Organic Consumers Association

Bangor (Maine)
Daily News February 26, 2003
By Sharon Kiley Mack

Maine to Monsanto: Milk keeps Quality Seal

AUGUSTA - The giant chemical maker Monsanto has failed in its attempt to convince the state of Maine to abandon its Quality Trademark Seal program for milk, which the state adopted in 1994. Maine Attorney General G. Steven Rowe has informed Monsanto that the use of the seal is entirely appropriate for the Maine milk market. "Consumer choice is not impaired in any way," Rowe told Monsanto. "Rather, consumer choice is broadened." Monsanto had requested that the use of the seal be suspended and legal proceedings brought against Oakhurst and H.P. Hood for alleged unfair trade practices.

The chemical company maintained that use of the seal, which indicates that milk does not contain artificial growth hormones, misleads consumers into thinking that hormone-free milk is superior to milk from producers using rBST, a Monsanto-produced artificial growth hormone. Monsanto said that using rBST in cows is a marketing issue, not a food safety issue. Industry experts suggested that even though the seal has been used for nearly 10 years by Oakhurst, Monsanto was objecting now because other dairies are also joining the program. Some organizations and consumers who oppose the use of artificial growth hormones claim they are linked to breast cancer and premature puberty in children.

Canada and the European Union have banned the use of rBST since it was approved for use by the U.S. Food and Drug Administration in 1993. Rowe informed Monsanto earlier this month that the Quality Seal requirements are being met by all producers that use it. Rowe also said that providing the information on the label is just giving consumers a choice. Maine's Agriculture Commissioner Robert Spear agreed. "The dairy Quality Trademark Seal was a compromise.

Instead of either banning the use of growth hormones or endorsing their use, producers could take a stand via the Quality Seal," he said. "We agree that advertisements that make specific health claims about rBST or the lack of rBST could be misleading unless they are substantiated by competent scientific or medical tests or studies. However, the mere statement that a product comes from cows not treated with rBST or artificial growth hormones, however, is not a health claim requiring substantiation," the letter from Rowe to Monsanto stated. The trademark consists of a silhouette of the state of Maine divided into three horizontal sections, with the word "Quality" appearing in the middle section. "The state of Maine Quality Trademark, in and of itself, is not misleading to consumers," Monsanto was told. "Nor do we believe that advertising milk as having come from cows that have not been treated with rBST or artificial growth hormones is misleading to consumers.

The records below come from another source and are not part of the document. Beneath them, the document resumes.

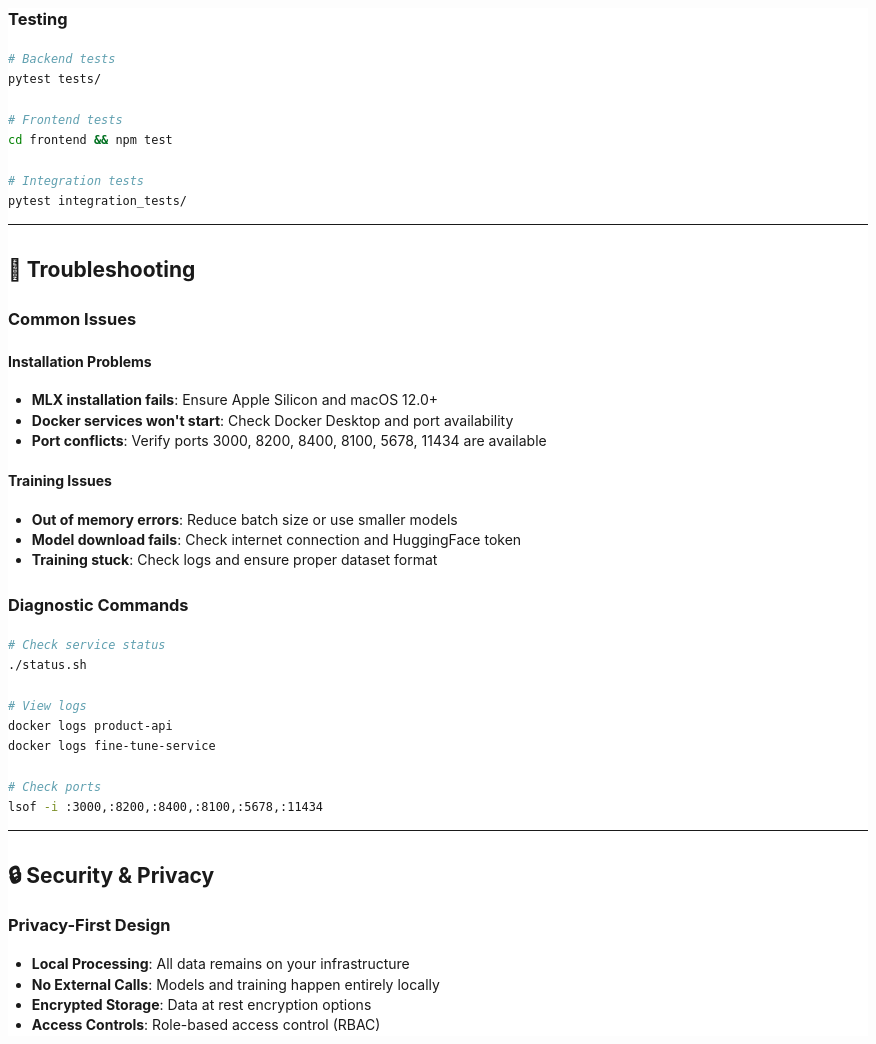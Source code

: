 ### Testing

```bash
# Backend tests
pytest tests/

# Frontend tests
cd frontend && npm test

# Integration tests
pytest integration_tests/
```

---

## 🚨 Troubleshooting

### Common Issues

#### Installation Problems
- **MLX installation fails**: Ensure Apple Silicon and macOS 12.0+
- **Docker services won't start**: Check Docker Desktop and port availability
- **Port conflicts**: Verify ports 3000, 8200, 8400, 8100, 5678, 11434 are available

#### Training Issues
- **Out of memory errors**: Reduce batch size or use smaller models
- **Model download fails**: Check internet connection and HuggingFace token
- **Training stuck**: Check logs and ensure proper dataset format

### Diagnostic Commands

```bash
# Check service status
./status.sh

# View logs
docker logs product-api
docker logs fine-tune-service

# Check ports
lsof -i :3000,:8200,:8400,:8100,:5678,:11434
```

---

## 🔒 Security & Privacy

### Privacy-First Design
- **Local Processing**: All data remains on your infrastructure
- **No External Calls**: Models and training happen entirely locally
- **Encrypted Storage**: Data at rest encryption options
- **Access Controls**: Role-based access control (RBAC)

Such statements do not constitute health claims of any sort. This advertising simply allows consumers, who are interested for any reason in buying milk that is not produced from cows treated with rBST, to make an informed decision." Rep. Nancy Smith, D-Monmouth, said the ruling by Rowe "is a great victory and should be shouted from the rooftops.

This is a major victory for Maine's milk producers and an integral part of marketing Maine milk." Jodie Bernstein of Bryan Cave law firm of St. Louis represents Monsanto, the Biotechnology Association of Maine and three dairy farms. Recognizing that consumers may not even be aware that the small seal on milk labels indicates rBST-free milk, Bernstein said Tuesday that "it's not the seal the coalition was objecting to but rather the criteria for using the seal." Bernstein's position is that since the state accepts affidavits from farmers that they are not using rBST, there is not an adequate monitoring system in place.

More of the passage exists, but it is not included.